Radclyffe Hall, right, with her lover, Una Troubridge, 1927.

The below comes from a love letter dated October 24, 1934, sent by the English writer Radclyffe Hall to Evguenia Souline, a Russian émigré. Hall, best known for her 1928 novel The Well of Loneliness, wrote with unprecedented openness about her lesbian identity; she often went by the name John. Though she lived with Una Troubridge, pictured above, she carried on a long love affair with Souline. Her letters to Souline are collected in Your John: The Love Letters of Radclyffe Hall, edited by Joanne Glasgow.

Why is it that the people I write of are so very often lonely people? Are they? I think that perhaps you may be right. I greatly feel the loneliness of the soul—nearly every soul is more or less lonely. Then again: I have been called the writer of “misfits.” And it may be that being myself a “misfit,” for as you know, beloved, I am a born invert, it may be that I am a writer of “misfits” in one form or another—I think I understand them—their joys & their sorrows, indeed I know I do, and all the misfits of this world are lonely, being conscious that they differ from the rank and file. When we meet you & I will talk of my work and you shall be my critic, my darling. If you wish to you shall be very rude—but I do hope you like your John’s work just a little. I want you to like my work, Soulina. 

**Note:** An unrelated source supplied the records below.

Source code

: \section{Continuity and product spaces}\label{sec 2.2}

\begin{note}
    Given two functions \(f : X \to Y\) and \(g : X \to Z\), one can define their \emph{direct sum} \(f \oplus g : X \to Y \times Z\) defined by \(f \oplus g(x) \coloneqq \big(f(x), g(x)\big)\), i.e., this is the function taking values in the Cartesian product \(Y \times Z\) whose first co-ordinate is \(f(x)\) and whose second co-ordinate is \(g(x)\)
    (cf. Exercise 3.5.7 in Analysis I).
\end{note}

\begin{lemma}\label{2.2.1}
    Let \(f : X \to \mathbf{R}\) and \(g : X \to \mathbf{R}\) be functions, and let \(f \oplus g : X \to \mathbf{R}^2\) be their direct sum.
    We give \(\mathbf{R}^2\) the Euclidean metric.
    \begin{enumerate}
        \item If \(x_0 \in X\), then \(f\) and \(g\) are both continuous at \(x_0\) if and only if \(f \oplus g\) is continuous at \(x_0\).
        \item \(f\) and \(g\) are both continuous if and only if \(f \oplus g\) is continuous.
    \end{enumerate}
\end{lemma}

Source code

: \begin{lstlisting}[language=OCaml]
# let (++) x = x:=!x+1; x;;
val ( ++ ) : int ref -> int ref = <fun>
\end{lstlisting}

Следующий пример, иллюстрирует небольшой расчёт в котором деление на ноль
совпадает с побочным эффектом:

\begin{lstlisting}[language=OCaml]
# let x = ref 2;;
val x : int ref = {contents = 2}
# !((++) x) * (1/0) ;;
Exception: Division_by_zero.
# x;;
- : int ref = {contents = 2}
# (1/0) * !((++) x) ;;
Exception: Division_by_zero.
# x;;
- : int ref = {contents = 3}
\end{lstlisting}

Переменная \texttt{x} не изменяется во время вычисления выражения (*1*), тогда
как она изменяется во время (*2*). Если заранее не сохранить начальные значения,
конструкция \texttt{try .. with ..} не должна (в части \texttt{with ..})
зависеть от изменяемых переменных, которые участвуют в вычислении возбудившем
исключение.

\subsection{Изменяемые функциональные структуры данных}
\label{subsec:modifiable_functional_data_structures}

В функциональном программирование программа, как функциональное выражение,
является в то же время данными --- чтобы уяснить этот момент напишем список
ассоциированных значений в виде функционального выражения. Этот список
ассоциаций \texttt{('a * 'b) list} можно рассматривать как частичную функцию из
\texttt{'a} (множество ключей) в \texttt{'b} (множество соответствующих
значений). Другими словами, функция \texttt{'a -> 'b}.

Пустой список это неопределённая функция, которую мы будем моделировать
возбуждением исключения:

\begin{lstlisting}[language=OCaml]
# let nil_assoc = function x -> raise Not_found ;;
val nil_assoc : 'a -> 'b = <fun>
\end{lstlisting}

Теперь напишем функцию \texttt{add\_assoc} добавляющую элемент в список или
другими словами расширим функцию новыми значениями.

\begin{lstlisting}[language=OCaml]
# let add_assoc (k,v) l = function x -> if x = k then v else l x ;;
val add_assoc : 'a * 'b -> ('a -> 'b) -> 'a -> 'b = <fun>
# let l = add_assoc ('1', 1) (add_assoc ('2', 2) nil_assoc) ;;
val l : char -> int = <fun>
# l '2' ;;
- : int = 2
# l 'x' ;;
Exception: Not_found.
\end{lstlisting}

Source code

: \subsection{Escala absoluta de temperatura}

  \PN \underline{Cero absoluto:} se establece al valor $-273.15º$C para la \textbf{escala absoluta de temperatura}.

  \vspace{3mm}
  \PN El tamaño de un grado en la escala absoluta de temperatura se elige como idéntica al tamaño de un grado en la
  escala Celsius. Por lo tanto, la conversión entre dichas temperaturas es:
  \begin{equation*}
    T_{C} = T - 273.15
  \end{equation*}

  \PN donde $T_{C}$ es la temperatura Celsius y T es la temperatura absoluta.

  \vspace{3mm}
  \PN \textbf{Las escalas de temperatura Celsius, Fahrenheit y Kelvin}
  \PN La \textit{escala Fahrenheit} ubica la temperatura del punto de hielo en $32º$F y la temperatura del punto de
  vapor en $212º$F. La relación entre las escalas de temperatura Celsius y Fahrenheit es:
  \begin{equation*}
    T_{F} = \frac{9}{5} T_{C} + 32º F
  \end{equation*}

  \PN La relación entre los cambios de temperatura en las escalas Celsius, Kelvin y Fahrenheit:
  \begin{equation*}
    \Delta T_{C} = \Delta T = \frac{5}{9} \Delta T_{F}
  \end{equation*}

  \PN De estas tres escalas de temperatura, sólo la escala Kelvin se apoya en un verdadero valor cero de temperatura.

Darling—I wonder if you realize how much I am counting on your coming to England, how much it means to me—it means all the world, and indeed my body shall be all, all yours, as yours will be all, all mine, beloved. And we two will lie close in each others arms, close, close, always trying to lie even closer, and I will kiss your mouth and your eyes and your breasts—I will kiss your body all over—And you shall kiss me back again many times as you kissed me when we were in Paris. And nothing will matter but just we two, we two longing loves at last come together. I wake up in the night & think of these things & then I can’t sleep for my longing, Soulina. This is love—make no mistake about it—love has come to you—you are loved and loved. No one whom you meet is more loved than you are—no one in the whole world can be more loved. When you look at people you can say to yourself in your heart—“I also has [sic] got a lover—I am loved until the love is as pain, as a scourge of whips on my lover’s back, as a fire that torments and consumes my lover.” Blessed is this lover that torments day and night, night & day, for it also illumines and sustains when the loved one is kind—be kind, then, my Soulina.